African-American clergy, academics and activists will hold a march on Washington this week, protesting the grand jury decisions in Ferguson, Mo. and New York City and call on the federal government to intervene in the prosecutions of police officers accused of unjustified use of force.
I talked with Reverend Raphael Warnock and Eddie Glaude, Jr., two prominent African-American religious thinkers, about the role of black churches in the wake of major protests and demonstrations inspired by events in Ferguson and New York City. Warnock is the senior pastor at the Ebenezer Baptist Church in Atlanta, Ga. — a pulpit once held by the Rev. Dr. Martin Luther King, Jr. — and was in Washington to attend a conference hosted by the Black Church Center for Justice and Equality. Glaude is a professor of religion and chair of the Center for African American Studies at Princeton University. In 2010, he wrote an attention-grabbing essay called "The Black Church is Dead."
How did the black church form? Why is it significant that black churches stay involved right now?
Rev. Raphael Warnock: The black church, born fighting for freedom, is that church among the American churches that has seen justice-making as central to its Christian identity. Now, the black church, like most institutions has always been a mixed bag. And so even though I'm a leader and pastor in the black church and the church of Martin Luther King, Jr., there's a kind of radical trajectory that comes out of the black church that I do think is distinctive, and for obvious and good historic reasons. It literally is a church organized by slaves as they responded to that primary contradiction in their lives.
What is your response to the news that the NYPD officer who killed Eric Garner won't be indicted?

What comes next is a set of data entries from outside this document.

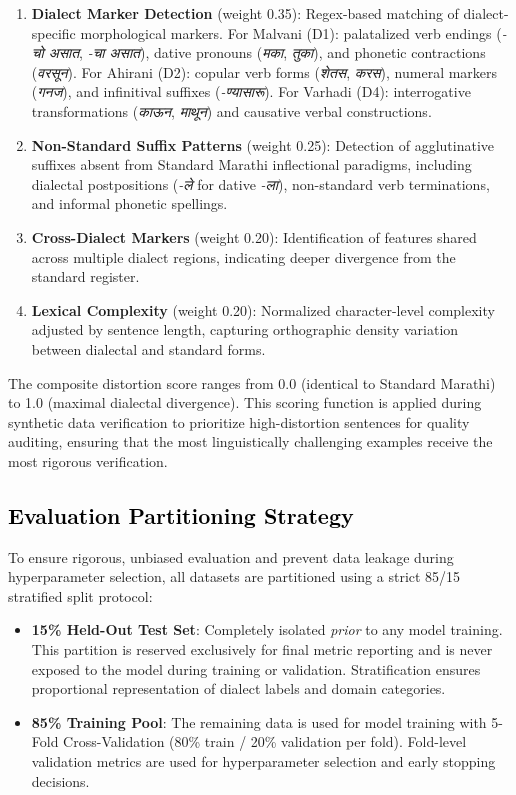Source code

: \begin{enumerate}
    \item \textbf{Dialect Marker Detection} (weight 0.35): Regex-based matching of dialect-specific morphological markers. For Malvani (D1): palatalized verb endings (\emph{-चो असात}, \emph{-चा असात}), dative pronouns (\emph{मका}, \emph{तुका}), and phonetic contractions (\emph{वरसून}). For Ahirani (D2): copular verb forms (\emph{शेतस}, \emph{करस}), numeral markers (\emph{गनज}), and infinitival suffixes (\emph{-ण्यासारू}). For Varhadi (D4): interrogative transformations (\emph{काऊन}, \emph{माथून}) and causative verbal constructions.
    \item \textbf{Non-Standard Suffix Patterns} (weight 0.25): Detection of agglutinative suffixes absent from Standard Marathi inflectional paradigms, including dialectal postpositions (\emph{-ले} for dative \emph{-ला}), non-standard verb terminations, and informal phonetic spellings.
    \item \textbf{Cross-Dialect Markers} (weight 0.20): Identification of features shared across multiple dialect regions, indicating deeper divergence from the standard register.
    \item \textbf{Lexical Complexity} (weight 0.20): Normalized character-level complexity adjusted by sentence length, capturing orthographic density variation between dialectal and standard forms.
\end{enumerate}

The composite distortion score ranges from 0.0 (identical to Standard Marathi) to 1.0 (maximal dialectal divergence). This scoring function is applied during synthetic data verification to prioritize high-distortion sentences for quality auditing, ensuring that the most linguistically challenging examples receive the most rigorous verification.

\subsection{\textcolor{black}{Evaluation Partitioning Strategy}}

To ensure rigorous, unbiased evaluation and prevent data leakage during hyperparameter selection, all datasets are partitioned using a strict 85/15 stratified split protocol:

\begin{itemize}
    \item \textbf{15\% Held-Out Test Set}: Completely isolated \textit{prior} to any model training. This partition is reserved exclusively for final metric reporting and is never exposed to the model during training or validation. Stratification ensures proportional representation of dialect labels and domain categories.
    \item \textbf{85\% Training Pool}: The remaining data is used for model training with 5-Fold Cross-Validation (80\% train / 20\% validation per fold). Fold-level validation metrics are used for hyperparameter selection and early stopping decisions.
\end{itemize}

Prof. Eddie Glaude, Jr.: I'm stunned. You know, I keep thinking about my son. He's a freshman at Brown. A few weeks ago, I got a text from my son saying that he was stopped by the police in Providence. He was doing an assignment and they stopped him and told him that he needed to get out of that park and they had their hands on their guns. So here we are with video footage of Eric Garner saying "I can't breathe," and I just go back to how vulnerable my child was and I'm just rageful. I can't put it in any other way. I feel like its open season and I'm trying to find resources to think carefully and deliberately about this moment, but I'm just worried about my baby and I'm worried about our babies. And it's hard to put it in words.
Rev. Warnock: It's a painful moment and somehow we've got to recognize where we are and how we respond in this minute. I don't have any easy answers to this. I heard the president say the other day that he's going to dedicate millions of dollars for more video cameras, for more body cameras, and this is on video tape. It doesn't matter if you're in Ferguson or New York; doesn't matter whether its on video tape or not; doesn't matter if you're running away from the police — Michael Brown — or literally standing there trying to reason with the police — Eric Garner. The message from both is that the life of a black man is less valuable than a handful of cigarillos. This is a slap in the face, a kick in the stomach because we're not talking about a conviction, we're talking about an indictment. I'm not a lawyer, but I paid attention in civics class; they told me in ninth grade that a good lawyer could indict a ham sandwich. And so apparently a black man's life is worth less than a ham sandwich.
What role do black clergy play given this news?
Prof. Glaude: I think to role of black churches in this moment is varied. One has to do with tending to the souls of people. These are trying times. I'm thinking about that wonderful line in Toni Morrison's Beloved, and I'm going to paraphrase here: "How much are we supposed to take?" So it's in these moments that churches and ministers ought to find a way to comfort the spirit, not to get us adjusted to the injustice, but to understand that we are justified in our rage and anger. Black churches have always been and continue to be wonderful resource institutions where we can build capacity in order to speak back and respond to crises. They should open their doors in order to provide folks a safe space in order to engage in the deliberative process. How are we going to mobilize in response to what seems to be open season on our babies?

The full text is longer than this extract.